Created:
March 27, 2008

Updated:
July 16, 2008

User Level:

Intermediate

Products:
HelixTree, CNAM, WGA Module


Step 3. Correct for Batch Effects and Stratification

Sometimes, finding an association can be confuted by population stratification. This is because a condition may be more prevalent in one group of samples than in a different group, resulting in spurious associations between the condition or trait being tested for and any genetic characteristics varying between the two different groups.

While it is good practice for studies to be based upon the most homogenous test subjects as possible, it has been noted that even those who classify themselves as “Caucasian” have mild variation in genetic characteristics problematic enough to confound a study done over thousands of genetic markers.

Additionally, it has been our experience, especially with copy number analysis, that there is evidence of variations in test equipment confounding studies. These are referred to as batch effects, which are often the result of improperly randomizing the genotyping of cases and controls, males and females, etc. For example, perhaps all cases (or all females) were done at one site or day and controls (or males) at another.

This tutorial will lead you through correcting LogRs for batch effects and stratification using an Eigenstrat-based principal component analysis (PCA) method. The result will be a new DSF file with PCA corrected LogRs. This file can then be used to perform LogR association tests or copy number segmenting (Step 4 and Step 5).

Determining How Many Principle Components to Use
Before you apply PCA to your LogRs, you need to determine how many principal components to use in the analysis. Determining this is to some degree an open question. If you choose too many, you may wind up subtracting out all effects, thus getting nothing from your tests.

We recommend a heuristic approach by Mu Zhu et al. (2006) which we've augmented to use HelixTree to compute and plot the log of eigenvalues and then use HelixTree's segmenting algorithm to find the position of the "elbow" on a a scree plot. The point of the elbow is essentially the number of principal components to use. The following tutorial will lead you through this approach:

›› Determining the Correct Number of PCs to Use to Correct for Batch Effects and Population Stratification

Applying PCA Correction
Once you have determined how may principle components to use, you can go back into the LogR Association Tests & PCA window (under the CNAM menu) to correct for batch effects and stratification.
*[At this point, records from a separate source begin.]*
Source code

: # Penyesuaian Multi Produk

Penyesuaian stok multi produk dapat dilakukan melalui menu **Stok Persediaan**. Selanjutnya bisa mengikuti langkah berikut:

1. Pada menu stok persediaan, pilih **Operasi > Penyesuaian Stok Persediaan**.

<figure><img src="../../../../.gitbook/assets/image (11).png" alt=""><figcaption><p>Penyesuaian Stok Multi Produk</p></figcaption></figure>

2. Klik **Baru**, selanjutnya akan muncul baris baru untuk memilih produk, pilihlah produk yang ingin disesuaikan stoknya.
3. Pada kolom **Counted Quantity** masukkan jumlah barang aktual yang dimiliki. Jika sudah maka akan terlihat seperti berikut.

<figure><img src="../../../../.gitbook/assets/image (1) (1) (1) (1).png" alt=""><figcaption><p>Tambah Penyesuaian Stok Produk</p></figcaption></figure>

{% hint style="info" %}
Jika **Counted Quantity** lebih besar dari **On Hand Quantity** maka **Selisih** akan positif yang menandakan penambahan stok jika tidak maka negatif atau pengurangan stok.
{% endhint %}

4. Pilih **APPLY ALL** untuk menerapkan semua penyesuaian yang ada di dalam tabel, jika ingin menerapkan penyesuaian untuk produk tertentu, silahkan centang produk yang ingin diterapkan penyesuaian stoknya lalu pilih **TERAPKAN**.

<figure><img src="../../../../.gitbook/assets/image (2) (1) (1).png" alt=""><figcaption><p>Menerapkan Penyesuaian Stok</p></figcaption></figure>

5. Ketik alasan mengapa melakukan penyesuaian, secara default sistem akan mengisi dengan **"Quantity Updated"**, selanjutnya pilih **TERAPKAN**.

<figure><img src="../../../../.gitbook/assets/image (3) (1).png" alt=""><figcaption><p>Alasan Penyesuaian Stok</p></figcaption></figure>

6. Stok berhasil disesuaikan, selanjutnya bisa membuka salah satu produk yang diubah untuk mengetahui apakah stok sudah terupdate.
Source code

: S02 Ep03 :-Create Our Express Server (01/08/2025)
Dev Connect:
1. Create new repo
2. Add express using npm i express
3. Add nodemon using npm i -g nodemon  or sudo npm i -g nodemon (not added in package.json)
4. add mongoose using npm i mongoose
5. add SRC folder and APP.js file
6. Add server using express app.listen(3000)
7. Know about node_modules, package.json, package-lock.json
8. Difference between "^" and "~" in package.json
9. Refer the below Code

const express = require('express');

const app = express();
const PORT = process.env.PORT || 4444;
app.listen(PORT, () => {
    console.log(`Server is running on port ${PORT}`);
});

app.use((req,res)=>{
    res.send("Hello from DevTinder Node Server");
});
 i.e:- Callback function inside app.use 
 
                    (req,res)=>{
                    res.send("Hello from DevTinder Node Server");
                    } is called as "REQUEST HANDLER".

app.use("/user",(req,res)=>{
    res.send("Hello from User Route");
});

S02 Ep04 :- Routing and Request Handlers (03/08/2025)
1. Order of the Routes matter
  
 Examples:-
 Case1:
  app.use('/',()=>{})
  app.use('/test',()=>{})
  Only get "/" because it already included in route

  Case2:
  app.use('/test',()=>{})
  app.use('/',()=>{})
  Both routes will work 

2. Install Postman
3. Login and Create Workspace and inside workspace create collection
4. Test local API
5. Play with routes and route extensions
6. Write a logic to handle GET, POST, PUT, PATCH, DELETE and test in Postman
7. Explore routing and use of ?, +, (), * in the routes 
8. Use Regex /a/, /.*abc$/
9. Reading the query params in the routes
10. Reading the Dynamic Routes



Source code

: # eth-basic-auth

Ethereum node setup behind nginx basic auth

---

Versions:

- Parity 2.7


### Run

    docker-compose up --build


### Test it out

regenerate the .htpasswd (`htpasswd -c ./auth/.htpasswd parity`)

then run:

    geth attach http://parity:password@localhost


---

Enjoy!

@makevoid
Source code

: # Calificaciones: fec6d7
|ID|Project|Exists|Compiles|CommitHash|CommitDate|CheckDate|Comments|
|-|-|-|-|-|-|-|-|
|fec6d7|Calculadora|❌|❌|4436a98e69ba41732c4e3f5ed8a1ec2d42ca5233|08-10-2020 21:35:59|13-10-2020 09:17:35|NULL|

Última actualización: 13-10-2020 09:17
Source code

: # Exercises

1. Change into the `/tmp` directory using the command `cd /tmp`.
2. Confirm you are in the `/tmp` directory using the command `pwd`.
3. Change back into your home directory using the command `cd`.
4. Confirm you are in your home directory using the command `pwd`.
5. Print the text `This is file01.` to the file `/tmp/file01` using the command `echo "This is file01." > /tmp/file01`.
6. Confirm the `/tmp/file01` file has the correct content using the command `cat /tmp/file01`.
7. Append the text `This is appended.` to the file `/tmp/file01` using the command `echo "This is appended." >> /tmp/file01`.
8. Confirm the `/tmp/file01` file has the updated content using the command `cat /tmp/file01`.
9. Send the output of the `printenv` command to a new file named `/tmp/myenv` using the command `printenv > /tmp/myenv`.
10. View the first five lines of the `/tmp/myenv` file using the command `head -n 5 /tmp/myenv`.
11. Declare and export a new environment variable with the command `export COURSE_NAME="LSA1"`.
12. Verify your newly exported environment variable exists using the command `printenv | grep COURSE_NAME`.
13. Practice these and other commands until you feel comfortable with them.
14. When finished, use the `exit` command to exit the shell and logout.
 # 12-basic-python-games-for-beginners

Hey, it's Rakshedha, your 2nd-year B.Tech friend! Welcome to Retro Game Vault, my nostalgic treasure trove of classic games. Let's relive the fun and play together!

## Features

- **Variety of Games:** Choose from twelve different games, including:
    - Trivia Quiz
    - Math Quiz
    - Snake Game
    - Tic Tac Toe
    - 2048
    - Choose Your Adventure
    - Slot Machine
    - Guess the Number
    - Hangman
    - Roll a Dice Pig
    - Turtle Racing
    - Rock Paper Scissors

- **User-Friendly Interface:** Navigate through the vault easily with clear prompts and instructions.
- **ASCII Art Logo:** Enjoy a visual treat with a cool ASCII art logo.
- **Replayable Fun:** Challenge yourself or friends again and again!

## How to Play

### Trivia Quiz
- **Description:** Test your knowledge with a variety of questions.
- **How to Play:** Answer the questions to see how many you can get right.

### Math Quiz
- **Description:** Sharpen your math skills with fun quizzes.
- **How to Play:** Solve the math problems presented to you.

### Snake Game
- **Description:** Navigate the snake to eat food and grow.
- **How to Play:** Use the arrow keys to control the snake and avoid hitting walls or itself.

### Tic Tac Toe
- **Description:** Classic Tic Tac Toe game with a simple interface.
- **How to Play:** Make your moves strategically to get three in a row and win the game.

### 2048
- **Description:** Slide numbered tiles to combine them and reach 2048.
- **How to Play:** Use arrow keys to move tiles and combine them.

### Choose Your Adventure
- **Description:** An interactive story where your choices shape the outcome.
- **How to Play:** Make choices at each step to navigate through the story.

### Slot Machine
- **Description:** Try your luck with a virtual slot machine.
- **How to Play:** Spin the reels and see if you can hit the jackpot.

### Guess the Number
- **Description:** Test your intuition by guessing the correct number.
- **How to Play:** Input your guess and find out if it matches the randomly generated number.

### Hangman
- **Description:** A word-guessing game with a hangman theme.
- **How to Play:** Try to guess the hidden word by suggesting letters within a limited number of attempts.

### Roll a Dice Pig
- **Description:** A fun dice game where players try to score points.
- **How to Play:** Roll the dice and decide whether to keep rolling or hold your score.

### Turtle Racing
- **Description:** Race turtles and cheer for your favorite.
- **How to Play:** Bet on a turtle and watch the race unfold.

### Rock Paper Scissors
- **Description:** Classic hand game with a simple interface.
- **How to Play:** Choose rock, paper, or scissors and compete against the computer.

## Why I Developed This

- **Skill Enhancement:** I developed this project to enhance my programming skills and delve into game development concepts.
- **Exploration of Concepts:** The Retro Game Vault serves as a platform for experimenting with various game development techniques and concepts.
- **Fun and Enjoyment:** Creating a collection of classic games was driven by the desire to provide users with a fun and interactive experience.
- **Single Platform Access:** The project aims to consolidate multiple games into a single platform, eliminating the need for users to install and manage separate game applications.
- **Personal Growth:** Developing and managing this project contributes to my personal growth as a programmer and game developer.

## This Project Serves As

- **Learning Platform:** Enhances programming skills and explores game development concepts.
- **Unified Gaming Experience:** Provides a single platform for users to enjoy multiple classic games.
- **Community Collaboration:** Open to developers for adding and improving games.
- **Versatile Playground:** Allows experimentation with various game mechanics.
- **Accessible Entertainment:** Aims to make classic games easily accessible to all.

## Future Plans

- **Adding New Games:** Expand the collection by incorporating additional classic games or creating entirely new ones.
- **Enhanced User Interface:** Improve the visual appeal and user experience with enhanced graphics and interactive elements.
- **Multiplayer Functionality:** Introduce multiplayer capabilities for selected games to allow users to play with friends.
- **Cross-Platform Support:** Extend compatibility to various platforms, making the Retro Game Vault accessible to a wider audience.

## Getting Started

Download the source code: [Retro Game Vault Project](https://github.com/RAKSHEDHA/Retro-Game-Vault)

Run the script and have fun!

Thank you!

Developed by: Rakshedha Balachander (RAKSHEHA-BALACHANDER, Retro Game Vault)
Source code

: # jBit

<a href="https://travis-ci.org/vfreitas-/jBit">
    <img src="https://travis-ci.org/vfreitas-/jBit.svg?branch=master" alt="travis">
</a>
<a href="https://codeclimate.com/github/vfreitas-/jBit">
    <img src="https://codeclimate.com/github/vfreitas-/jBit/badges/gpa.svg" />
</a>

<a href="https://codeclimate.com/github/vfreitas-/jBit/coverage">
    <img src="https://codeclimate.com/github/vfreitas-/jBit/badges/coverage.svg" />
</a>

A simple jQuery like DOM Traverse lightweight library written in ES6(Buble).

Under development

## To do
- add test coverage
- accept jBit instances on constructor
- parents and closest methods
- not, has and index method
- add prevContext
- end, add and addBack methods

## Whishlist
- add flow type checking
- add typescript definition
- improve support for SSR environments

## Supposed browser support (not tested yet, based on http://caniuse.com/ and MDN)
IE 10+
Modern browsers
From this window, Choose the DSF file you want to correct and Uncheck all the association test boxes.

Next, make sure the Correct Batch Effects/Stratification with PCA box is checked.

You also need to check the Output the PCA adjusted logRs to a DSF box. This allows you to import and segment the PCA corrected data using the Copy Number Segmentation window (Step 5), or use it as the input DSF in this window to run LogR association tests (Step 4) without having to re-run PCA correction each time.

Browse to the path where you want to save the corrected DSF, name it and click Save.

NOTE: It is good to give the DSF file an intuitive name, such as one referring to the number of principal components used. The corrected LogRs will differ depending on how many principal components are used.

Click on the Principal Component Analysis Parameters tab.

Here you need to enter the number of principle components you determined previously. This time it is not necessary to output the Eigenvalue spreadsheet so you can Uncheck this box. Again, for this tutorial don’t worry about PCA outlier removal.

Next, click on the Exclude SNPs tab.

From this tab, you can now exclude the markers you identified in Step 2. Browse to the CSV file created in Step 2 and click Open. A list of markers from the CSV file should now be listed as in Figure 5.

Figure 5. Exclude Markers Tab

When you are finished, click Run.

The result for this particular analysis is a new DSF file containing PCA corrected LogRs minus the excluded markers and a secondary principal component spreadsheet.

From here you can proceed to perform LogR association tests (Step 4) or perform copy number segmentation (Step 5) on the corrected DSF.